> _Exercise brief_
Please filter the listing below and copy out the lines that hold "https".

> _Records supplied_
=== Begin Enclosure ===

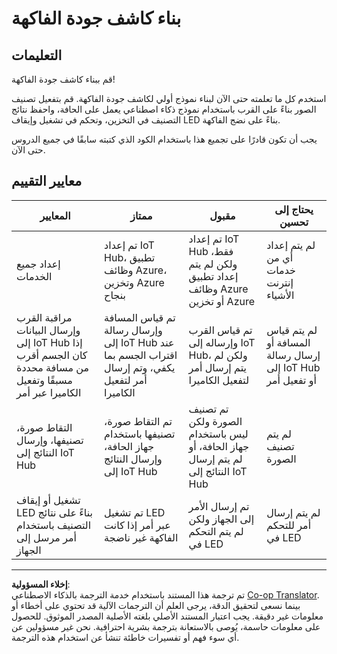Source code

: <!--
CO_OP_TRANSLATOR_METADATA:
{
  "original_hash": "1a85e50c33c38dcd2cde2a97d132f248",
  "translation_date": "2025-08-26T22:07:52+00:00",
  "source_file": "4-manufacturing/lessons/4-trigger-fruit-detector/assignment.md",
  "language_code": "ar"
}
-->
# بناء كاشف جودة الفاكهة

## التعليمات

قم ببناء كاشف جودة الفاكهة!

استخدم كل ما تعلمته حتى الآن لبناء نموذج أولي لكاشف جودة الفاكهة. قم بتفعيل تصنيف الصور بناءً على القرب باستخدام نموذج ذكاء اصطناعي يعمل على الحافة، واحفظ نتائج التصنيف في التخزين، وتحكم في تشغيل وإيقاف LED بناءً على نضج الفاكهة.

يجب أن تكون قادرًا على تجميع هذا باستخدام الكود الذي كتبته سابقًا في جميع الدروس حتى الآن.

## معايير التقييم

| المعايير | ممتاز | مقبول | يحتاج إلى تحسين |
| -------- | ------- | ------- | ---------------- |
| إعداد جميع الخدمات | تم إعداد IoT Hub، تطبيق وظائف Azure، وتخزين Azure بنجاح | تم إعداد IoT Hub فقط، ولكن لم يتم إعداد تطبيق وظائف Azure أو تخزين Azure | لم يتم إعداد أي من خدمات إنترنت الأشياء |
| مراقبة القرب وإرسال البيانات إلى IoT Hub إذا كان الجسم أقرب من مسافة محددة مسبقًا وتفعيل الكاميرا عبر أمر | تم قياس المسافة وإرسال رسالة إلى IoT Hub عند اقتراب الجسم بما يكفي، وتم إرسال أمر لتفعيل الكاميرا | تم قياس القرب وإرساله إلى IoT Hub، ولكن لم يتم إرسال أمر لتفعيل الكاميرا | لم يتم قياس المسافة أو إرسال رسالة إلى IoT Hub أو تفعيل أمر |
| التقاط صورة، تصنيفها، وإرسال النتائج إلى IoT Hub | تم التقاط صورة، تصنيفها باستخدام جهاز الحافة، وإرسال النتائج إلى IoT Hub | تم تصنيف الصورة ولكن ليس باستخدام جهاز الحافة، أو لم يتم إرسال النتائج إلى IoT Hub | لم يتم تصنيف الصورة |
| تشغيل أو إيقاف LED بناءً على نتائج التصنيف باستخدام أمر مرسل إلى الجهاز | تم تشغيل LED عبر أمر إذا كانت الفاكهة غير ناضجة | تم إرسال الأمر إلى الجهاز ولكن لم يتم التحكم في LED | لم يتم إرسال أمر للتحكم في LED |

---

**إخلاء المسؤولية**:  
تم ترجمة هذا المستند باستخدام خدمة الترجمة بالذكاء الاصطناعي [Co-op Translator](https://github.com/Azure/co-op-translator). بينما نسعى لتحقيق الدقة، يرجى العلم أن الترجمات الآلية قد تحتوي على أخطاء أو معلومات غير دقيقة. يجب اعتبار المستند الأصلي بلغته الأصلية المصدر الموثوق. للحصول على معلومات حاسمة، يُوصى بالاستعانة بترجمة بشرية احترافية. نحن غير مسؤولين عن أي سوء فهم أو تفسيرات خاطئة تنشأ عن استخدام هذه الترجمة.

=== End Enclosure ===
=== Begin Enclosure ===

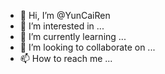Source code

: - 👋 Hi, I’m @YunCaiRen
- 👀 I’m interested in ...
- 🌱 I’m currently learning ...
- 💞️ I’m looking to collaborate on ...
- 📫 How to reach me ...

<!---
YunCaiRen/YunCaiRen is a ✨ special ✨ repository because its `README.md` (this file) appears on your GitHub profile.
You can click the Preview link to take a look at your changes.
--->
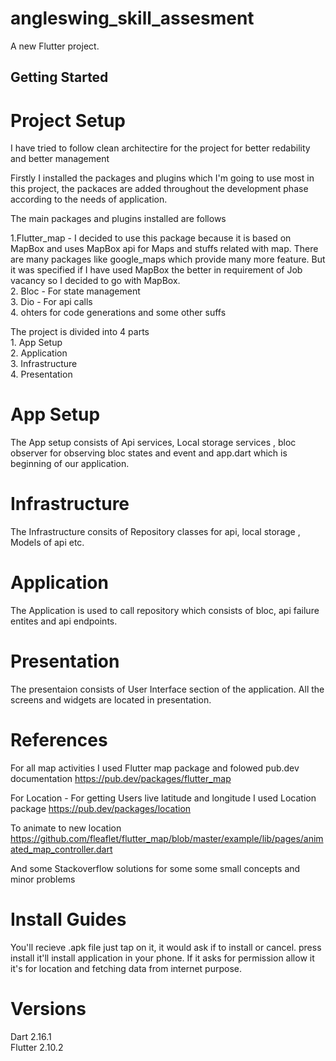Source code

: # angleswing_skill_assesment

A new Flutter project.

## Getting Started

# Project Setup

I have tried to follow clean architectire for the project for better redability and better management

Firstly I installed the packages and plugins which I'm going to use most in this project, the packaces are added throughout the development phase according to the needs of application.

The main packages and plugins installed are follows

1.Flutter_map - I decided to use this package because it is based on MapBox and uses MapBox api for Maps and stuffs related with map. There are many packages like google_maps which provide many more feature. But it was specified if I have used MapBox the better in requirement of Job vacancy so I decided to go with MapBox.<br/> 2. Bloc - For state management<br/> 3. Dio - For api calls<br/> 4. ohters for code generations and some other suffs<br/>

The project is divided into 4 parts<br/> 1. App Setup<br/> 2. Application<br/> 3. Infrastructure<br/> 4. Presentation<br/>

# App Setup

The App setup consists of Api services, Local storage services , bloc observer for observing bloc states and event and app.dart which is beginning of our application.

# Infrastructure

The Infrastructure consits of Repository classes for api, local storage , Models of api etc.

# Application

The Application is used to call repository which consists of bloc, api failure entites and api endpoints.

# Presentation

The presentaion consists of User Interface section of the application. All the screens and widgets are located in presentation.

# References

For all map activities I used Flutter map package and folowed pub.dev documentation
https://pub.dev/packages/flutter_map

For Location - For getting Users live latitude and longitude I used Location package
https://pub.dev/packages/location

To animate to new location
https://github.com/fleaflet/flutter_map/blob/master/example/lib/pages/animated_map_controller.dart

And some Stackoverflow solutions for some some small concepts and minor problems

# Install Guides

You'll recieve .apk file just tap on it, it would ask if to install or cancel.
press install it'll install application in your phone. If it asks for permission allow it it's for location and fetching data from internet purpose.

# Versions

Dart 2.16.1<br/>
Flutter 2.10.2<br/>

=== End Enclosure ===
=== Begin Enclosure ===

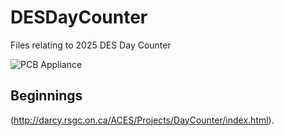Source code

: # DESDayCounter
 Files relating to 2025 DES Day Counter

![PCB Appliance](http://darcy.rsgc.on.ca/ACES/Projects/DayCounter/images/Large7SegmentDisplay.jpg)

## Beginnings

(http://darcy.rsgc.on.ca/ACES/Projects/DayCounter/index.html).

=== End Enclosure ===

> _Written response_
تم ترجمة هذا المستند باستخدام خدمة الترجمة بالذكاء الاصطناعي [Co-op Translator](https://github.com/Azure/co-op-translator). بينما نسعى لتحقيق الدقة، يرجى العلم أن الترجمات الآلية قد تحتوي على أخطاء أو معلومات غير دقيقة. يجب اعتبار المستند الأصلي بلغته الأصلية المصدر الموثوق. للحصول على معلومات حاسمة، يُوصى بالاستعانة بترجمة بشرية احترافية. نحن غير مسؤولين عن أي سوء فهم أو تفسيرات خاطئة تنشأ عن استخدام هذه الترجمة.
https://pub.dev/packages/flutter_map
https://pub.dev/packages/location
https://github.com/fleaflet/flutter_map/blob/master/example/lib/pages/animated_map_controller.dart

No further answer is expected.